I put it to you that Taylor is the only artist on this list other than Pharrell who will be getting played at Doncaster Over 28's in 15 years time, and that this is what they'll be dropping at midnight to encourage a room full of today's 25 year olds (yes, you will be old like me eventually) to get busy in a dark corner before retreating to the carpark to continue the fun.

This has the same sort of timeless vibe as 90% of the Justin Timberlake solo songs or Lady Gaga before she started wearing meat and I am confident in declaring in a future classic. It not only passes the Gold 2040 test, it practically sets it. Sounds big, is big.

The Veronicas - You Ruin Me (29 September to 13 October)


Who knew The Veronicas were still an going concern. Is Madison Avenue coming back too? It seems they're still plowing the same territory as they were the last time around - friends are good, men (formerly boys) are yuck etc.. but that's how you sell 'records' (old) so good luck to them. The difference now is that it's sensitive piano ballardry rather than girlpower high fives in a variety of colourful costumes.

This makes a far better fist of the torch-song than anything Christina Aguilera has been involved with this year (if ever) but as highly technically proficient as the whole thing appears to be it's all a bit bland for my liking.

Ed Sheeran - Thinking Out Loud (20 October to 17 November)


Speaking of bland "Here's my official video for 'Thinking Out Loud', I learnt to dance!" says 'Ed' in the YouTube description, and it does what it says on the packet. In fact this couldn't suggest "do your first wedding dance to this" any more stridently unless it had subliminal messages and Blurred Lines style slogans flashing across the screen in the middle of the video.

It would be easy to assume that Ed's second #1 of the year was as the direct result of his appearance at the AFL Grand Final on 27 September, but considering an entire nation went to the kitchen to get chips when Tom Jones wasn't on I'm not sure it really helped. Did he sing this at the MCG? Who would know, other than that brief diversion into Hollywood earlier in the year all his songs sound exactly the same.

Unless you have actually just tied the knot, are intending to very soon, or are shedding a tear at thwarted love there is very little in this song for you. While it might not be a solid gold classic it will be on high rotation at SmoothFM until it's the last song ever heard as a meteor hits the earth. I don't love it, I'm not sure I even like it but I can't bring myself to hate it. Not sure it really needed to go five minutes though, there would have to be a furious radio edit which omits at least two minutes.

Taylor Swift - Blank Space (24 November to the end of time)


A title which would appropriately describe what you'd be seeing here if I'd had to write about my knowledge of this song before today.
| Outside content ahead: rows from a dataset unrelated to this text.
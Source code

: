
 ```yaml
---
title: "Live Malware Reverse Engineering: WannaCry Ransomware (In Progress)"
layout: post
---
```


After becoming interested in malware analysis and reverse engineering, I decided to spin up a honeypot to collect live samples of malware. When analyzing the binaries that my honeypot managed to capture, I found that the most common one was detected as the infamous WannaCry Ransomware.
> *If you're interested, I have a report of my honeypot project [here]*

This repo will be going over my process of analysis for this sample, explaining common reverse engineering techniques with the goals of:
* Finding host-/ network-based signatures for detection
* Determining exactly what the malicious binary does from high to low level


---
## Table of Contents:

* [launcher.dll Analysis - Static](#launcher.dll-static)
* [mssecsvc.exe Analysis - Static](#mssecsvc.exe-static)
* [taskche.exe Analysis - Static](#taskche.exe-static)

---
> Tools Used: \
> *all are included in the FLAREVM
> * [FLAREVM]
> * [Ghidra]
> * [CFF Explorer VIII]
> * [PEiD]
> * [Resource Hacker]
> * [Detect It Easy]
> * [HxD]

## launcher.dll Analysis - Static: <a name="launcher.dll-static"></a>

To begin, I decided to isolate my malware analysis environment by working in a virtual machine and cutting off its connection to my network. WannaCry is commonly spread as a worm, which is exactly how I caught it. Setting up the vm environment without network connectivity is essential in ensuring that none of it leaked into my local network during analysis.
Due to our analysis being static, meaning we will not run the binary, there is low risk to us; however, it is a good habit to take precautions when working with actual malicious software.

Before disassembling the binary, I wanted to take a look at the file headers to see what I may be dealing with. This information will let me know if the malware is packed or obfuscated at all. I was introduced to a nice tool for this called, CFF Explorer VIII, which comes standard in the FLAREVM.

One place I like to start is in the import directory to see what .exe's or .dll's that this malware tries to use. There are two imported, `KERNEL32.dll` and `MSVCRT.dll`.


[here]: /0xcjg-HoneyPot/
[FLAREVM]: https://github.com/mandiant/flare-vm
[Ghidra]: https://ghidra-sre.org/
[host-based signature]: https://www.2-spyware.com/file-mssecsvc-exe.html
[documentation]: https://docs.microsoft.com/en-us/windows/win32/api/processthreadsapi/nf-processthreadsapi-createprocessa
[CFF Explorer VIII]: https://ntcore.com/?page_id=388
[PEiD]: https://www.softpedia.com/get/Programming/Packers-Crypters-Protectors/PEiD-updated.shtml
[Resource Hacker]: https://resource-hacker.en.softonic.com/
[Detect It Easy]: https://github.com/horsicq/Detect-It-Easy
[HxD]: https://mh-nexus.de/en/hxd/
On first listen it's not got anywhere near the outrageous thump of her other track, but it's still another win in a career defining hot-streak that has probably left her atop the rankings of all solo female artists (Meghan Trainor is currently in 2.4 millionth place). Apparently she's the first woman in history to replace herself at the top of the US singles charts, which is huge when you consider the likes of Madonna and... err.. Shania Twain (?) who have had similar 'best in the world' runs of various durations.

What I like about this is that while the lyrics are clearly dripping with cynicism it doesn't get in the way of the big sound. When you're rolling in it like she is you can obviously afford the best of everything, but compared to some of the songs above it sounds as if it's been rolled out of a Hollywood movie set, not recorded on an iPhone in somebody's basement.

Does it pass the Gold 2040 test? Does it what. This will be on the top line with Timberlake when I'm old and grey. I personally prefer her other song for the novelty aspects but this is what 'pop' music should be, not some git plinking away at a piano on a darkened stage making us all want to stick our head in a vat of toxic waste.

Taylor Swift, whoever you are, thanks for saving chart music in 2014.